* **WHAT THE TASK REQUIRES**
Search each line below for "published", then return the lines where it appears.

━━━ DATASET RECORDS ━━━

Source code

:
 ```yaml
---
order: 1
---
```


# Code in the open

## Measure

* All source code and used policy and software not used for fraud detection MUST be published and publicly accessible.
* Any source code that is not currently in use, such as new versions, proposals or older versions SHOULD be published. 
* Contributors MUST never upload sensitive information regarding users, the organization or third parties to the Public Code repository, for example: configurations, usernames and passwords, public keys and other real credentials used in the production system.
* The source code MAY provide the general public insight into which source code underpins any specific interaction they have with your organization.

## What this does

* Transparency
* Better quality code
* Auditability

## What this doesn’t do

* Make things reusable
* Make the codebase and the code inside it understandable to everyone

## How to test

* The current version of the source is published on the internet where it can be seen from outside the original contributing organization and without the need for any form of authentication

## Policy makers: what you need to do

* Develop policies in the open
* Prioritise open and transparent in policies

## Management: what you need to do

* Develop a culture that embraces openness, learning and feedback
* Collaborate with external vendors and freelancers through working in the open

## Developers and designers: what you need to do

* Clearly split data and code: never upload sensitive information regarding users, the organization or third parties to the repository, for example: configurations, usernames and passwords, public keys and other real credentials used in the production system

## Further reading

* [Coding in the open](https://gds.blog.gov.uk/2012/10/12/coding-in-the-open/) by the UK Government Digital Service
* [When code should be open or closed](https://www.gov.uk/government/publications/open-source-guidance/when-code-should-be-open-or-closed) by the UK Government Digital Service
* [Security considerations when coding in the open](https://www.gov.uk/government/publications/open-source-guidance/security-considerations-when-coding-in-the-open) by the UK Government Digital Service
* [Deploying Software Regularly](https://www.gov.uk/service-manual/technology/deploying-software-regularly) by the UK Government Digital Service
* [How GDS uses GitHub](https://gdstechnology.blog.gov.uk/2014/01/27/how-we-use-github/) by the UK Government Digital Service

━━━
━━━ DATASET RECORDS ━━━

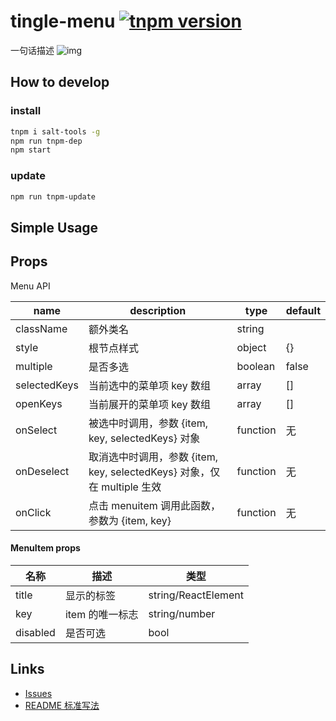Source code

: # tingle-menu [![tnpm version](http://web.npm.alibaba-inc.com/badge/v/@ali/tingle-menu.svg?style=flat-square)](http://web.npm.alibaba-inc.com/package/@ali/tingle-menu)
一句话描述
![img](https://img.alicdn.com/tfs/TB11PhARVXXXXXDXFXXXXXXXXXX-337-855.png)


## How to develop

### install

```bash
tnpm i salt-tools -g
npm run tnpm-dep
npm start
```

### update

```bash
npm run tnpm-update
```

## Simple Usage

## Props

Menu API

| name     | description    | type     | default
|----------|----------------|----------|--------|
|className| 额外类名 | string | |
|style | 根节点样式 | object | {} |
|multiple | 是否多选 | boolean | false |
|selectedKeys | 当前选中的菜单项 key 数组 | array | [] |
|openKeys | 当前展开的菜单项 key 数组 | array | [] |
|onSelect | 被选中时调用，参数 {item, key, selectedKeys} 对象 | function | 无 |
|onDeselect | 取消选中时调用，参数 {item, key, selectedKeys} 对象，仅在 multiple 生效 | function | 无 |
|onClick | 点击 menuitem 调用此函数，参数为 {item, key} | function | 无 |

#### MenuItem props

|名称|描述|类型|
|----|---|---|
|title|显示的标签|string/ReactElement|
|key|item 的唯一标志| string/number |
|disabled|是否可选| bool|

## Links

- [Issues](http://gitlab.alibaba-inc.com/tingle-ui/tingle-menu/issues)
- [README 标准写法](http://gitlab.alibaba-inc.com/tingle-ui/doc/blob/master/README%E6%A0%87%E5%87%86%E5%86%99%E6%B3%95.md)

━━━

* **TASK ANSWER**
* All source code and used policy and software not used for fraud detection MUST be published and publicly accessible.
* Any source code that is not currently in use, such as new versions, proposals or older versions SHOULD be published. 
* The current version of the source is published on the internet where it can be seen from outside the original contributing organization and without the need for any form of authentication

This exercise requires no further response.